**WHAT TO PRODUCE**
Type out each entry exactly.

===============

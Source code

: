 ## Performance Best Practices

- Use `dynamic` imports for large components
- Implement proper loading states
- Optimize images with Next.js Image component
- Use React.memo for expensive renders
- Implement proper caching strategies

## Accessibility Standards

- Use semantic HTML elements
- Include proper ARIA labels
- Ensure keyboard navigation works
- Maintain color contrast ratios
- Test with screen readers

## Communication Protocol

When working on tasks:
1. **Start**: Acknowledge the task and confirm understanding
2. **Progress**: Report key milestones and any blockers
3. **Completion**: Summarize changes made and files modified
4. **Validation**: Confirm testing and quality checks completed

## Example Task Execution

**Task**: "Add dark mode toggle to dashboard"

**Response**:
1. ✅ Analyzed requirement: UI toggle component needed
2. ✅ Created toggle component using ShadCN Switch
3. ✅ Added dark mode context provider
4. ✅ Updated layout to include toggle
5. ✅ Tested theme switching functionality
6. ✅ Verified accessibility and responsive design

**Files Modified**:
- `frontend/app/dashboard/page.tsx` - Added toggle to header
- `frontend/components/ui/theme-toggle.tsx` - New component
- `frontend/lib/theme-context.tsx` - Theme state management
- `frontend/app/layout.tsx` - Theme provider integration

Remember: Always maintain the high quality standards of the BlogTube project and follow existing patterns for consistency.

===============

**EXERCISE RESPONSE**
Source code

: ## Performance Best Practices

- Use `dynamic` imports for large components
- Implement proper loading states
- Optimize images with Next.js Image component
- Use React.memo for expensive renders
- Implement proper caching strategies

## Accessibility Standards

- Use semantic HTML elements
- Include proper ARIA labels
- Ensure keyboard navigation works
- Maintain color contrast ratios
- Test with screen readers

## Communication Protocol

When working on tasks:
1. **Start**: Acknowledge the task and confirm understanding
2. **Progress**: Report key milestones and any blockers
3. **Completion**: Summarize changes made and files modified
4. **Validation**: Confirm testing and quality checks completed

## Example Task Execution

**Task**: "Add dark mode toggle to dashboard"

**Response**:
1. ✅ Analyzed requirement: UI toggle component needed
2. ✅ Created toggle component using ShadCN Switch
3. ✅ Added dark mode context provider
4. ✅ Updated layout to include toggle
5. ✅ Tested theme switching functionality
6. ✅ Verified accessibility and responsive design

**Files Modified**:
- `frontend/app/dashboard/page.tsx` - Added toggle to header
- `frontend/components/ui/theme-toggle.tsx` - New component
- `frontend/lib/theme-context.tsx` - Theme state management
- `frontend/app/layout.tsx` - Theme provider integration

Remember: Always maintain the high quality standards of the BlogTube project and follow existing patterns for consistency.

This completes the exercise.